(PROBLEM DETAILS): Except for the pictures, retype the records that follow exactly.

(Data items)
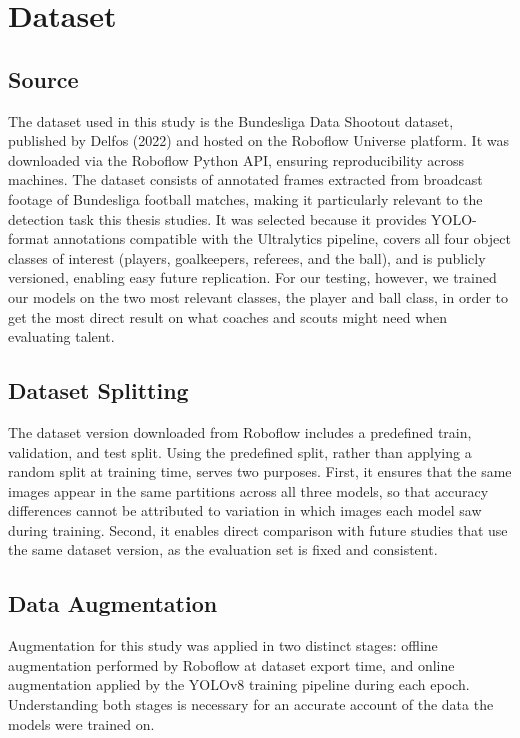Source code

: \section{Dataset}

\subsection{Source}

The dataset used in this study is the Bundesliga Data Shootout dataset, published by Delfos (2022)\cite{RN18} and hosted on the Roboflow Universe platform. It was downloaded via the Roboflow Python API, ensuring reproducibility across machines. The dataset consists of annotated frames extracted from broadcast footage of Bundesliga football matches, making it particularly relevant to the detection task this thesis studies. It was selected because it provides YOLO-format annotations compatible with the Ultralytics pipeline, covers all four object classes of interest (players, goalkeepers, referees, and the ball), and is publicly versioned, enabling easy future replication. For our testing, however, we trained our models on the two most relevant classes, the player and ball class, in order to get the most direct result on what coaches and scouts might need when evaluating talent.

\subsection{Dataset Splitting}
The dataset version downloaded from Roboflow includes a predefined train, validation, and test split. Using the predefined split, rather than applying a random split at training time, serves two purposes. First, it ensures that the same images appear in the same partitions across all three models, so that accuracy differences cannot be attributed to variation in which images each model saw during training. Second, it enables direct comparison with future studies that use the same dataset version, as the evaluation set is fixed and consistent.

\subsection{Data Augmentation}
Augmentation for this study was applied in two distinct stages: offline augmentation performed by Roboflow at dataset export time, and online augmentation applied by the YOLOv8 training pipeline during each epoch. Understanding both stages is necessary for an accurate account of the data the models were trained on.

(RESPONSE FOR THIS EXERCISE):
Source code

: \section{Dataset}

\subsection{Source}

The dataset used in this study is the Bundesliga Data Shootout dataset, published by Delfos (2022)\cite{RN18} and hosted on the Roboflow Universe platform. It was downloaded via the Roboflow Python API, ensuring reproducibility across machines. The dataset consists of annotated frames extracted from broadcast footage of Bundesliga football matches, making it particularly relevant to the detection task this thesis studies. It was selected because it provides YOLO-format annotations compatible with the Ultralytics pipeline, covers all four object classes of interest (players, goalkeepers, referees, and the ball), and is publicly versioned, enabling easy future replication. For our testing, however, we trained our models on the two most relevant classes, the player and ball class, in order to get the most direct result on what coaches and scouts might need when evaluating talent.

\subsection{Dataset Splitting}
The dataset version downloaded from Roboflow includes a predefined train, validation, and test split. Using the predefined split, rather than applying a random split at training time, serves two purposes. First, it ensures that the same images appear in the same partitions across all three models, so that accuracy differences cannot be attributed to variation in which images each model saw during training. Second, it enables direct comparison with future studies that use the same dataset version, as the evaluation set is fixed and consistent.

\subsection{Data Augmentation}
Augmentation for this study was applied in two distinct stages: offline augmentation performed by Roboflow at dataset export time, and online augmentation applied by the YOLOv8 training pipeline during each epoch. Understanding both stages is necessary for an accurate account of the data the models were trained on.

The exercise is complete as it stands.